--- Material for this task ---
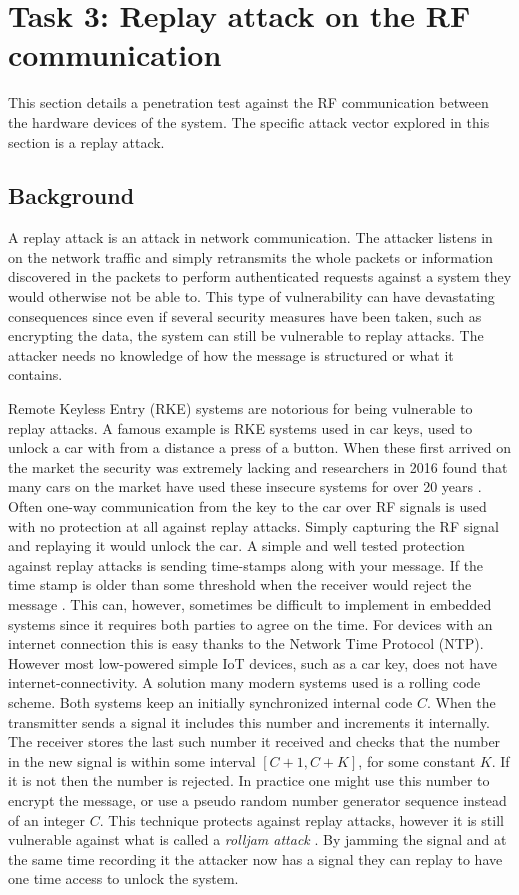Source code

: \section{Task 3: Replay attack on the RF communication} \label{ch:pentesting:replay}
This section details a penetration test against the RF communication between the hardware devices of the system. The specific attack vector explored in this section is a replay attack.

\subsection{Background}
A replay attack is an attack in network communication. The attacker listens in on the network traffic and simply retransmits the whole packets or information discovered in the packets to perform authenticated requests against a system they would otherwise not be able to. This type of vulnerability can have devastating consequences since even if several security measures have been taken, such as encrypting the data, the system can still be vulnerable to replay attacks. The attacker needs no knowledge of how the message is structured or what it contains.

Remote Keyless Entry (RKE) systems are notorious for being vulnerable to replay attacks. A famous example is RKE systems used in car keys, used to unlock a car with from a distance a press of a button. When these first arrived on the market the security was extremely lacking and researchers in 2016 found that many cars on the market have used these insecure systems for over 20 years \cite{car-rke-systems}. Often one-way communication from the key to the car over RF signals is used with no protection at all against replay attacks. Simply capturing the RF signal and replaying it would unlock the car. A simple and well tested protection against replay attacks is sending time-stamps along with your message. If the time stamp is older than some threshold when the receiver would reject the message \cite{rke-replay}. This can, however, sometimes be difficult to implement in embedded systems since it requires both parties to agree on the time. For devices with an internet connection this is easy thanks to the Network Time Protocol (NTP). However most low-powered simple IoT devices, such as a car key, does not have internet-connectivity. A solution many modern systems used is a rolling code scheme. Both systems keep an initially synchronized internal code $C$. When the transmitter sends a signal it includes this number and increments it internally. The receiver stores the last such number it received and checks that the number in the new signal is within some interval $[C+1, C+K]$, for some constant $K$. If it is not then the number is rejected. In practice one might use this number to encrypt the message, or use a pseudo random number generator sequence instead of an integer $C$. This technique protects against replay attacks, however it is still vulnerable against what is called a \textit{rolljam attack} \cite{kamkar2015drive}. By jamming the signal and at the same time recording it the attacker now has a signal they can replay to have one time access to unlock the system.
---
--- Material for this task ---
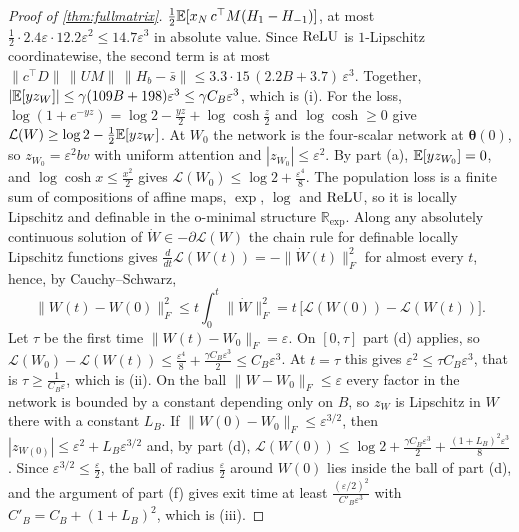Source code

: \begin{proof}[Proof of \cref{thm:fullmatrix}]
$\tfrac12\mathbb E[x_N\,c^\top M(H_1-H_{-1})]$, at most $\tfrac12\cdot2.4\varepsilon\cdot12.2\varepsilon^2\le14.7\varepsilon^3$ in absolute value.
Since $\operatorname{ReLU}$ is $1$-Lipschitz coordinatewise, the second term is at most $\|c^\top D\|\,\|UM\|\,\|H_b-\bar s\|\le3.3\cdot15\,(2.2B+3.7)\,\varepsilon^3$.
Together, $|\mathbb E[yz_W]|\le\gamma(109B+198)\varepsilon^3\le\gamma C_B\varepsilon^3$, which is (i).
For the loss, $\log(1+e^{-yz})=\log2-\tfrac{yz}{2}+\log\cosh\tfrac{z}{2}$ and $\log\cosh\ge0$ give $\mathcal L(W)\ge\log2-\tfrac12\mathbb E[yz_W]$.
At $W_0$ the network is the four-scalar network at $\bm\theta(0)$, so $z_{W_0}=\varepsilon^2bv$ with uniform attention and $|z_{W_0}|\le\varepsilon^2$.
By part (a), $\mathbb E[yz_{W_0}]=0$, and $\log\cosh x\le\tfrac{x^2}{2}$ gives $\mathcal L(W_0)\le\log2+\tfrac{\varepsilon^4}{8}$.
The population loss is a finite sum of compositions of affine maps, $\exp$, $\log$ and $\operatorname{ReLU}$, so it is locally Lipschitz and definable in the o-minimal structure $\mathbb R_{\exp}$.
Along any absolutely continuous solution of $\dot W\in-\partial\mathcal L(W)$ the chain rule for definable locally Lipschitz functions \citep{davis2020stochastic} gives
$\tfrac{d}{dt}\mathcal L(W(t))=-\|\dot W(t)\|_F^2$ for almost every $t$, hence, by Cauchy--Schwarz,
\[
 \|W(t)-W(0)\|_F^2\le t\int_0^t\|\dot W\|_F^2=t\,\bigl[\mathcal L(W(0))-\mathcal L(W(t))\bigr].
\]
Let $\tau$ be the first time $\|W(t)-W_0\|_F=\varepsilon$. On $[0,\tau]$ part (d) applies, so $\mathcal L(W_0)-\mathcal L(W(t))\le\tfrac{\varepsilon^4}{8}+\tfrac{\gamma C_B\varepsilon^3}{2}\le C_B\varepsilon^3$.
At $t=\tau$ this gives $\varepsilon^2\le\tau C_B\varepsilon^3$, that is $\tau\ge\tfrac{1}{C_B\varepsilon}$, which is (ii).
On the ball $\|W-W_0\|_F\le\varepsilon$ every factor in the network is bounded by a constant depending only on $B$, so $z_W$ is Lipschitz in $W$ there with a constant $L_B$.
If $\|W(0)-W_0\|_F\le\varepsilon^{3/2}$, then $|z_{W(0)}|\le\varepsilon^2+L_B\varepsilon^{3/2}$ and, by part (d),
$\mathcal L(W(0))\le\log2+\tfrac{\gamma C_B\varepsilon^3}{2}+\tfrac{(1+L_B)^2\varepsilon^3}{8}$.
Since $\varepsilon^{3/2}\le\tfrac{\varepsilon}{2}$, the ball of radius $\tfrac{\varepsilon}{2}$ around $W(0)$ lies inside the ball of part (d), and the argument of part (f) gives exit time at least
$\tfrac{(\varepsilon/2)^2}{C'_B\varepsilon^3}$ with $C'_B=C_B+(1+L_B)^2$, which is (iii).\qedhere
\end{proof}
---
→ What is needed: Only the lines above that hold "cosh" are wanted. Show every one of them.

→ Finished exercise:
For the loss, $\log(1+e^{-yz})=\log2-\tfrac{yz}{2}+\log\cosh\tfrac{z}{2}$ and $\log\cosh\ge0$ give $\mathcal L(W)\ge\log2-\tfrac12\mathbb E[yz_W]$.
By part (a), $\mathbb E[yz_{W_0}]=0$, and $\log\cosh x\le\tfrac{x^2}{2}$ gives $\mathcal L(W_0)\le\log2+\tfrac{\varepsilon^4}{8}$.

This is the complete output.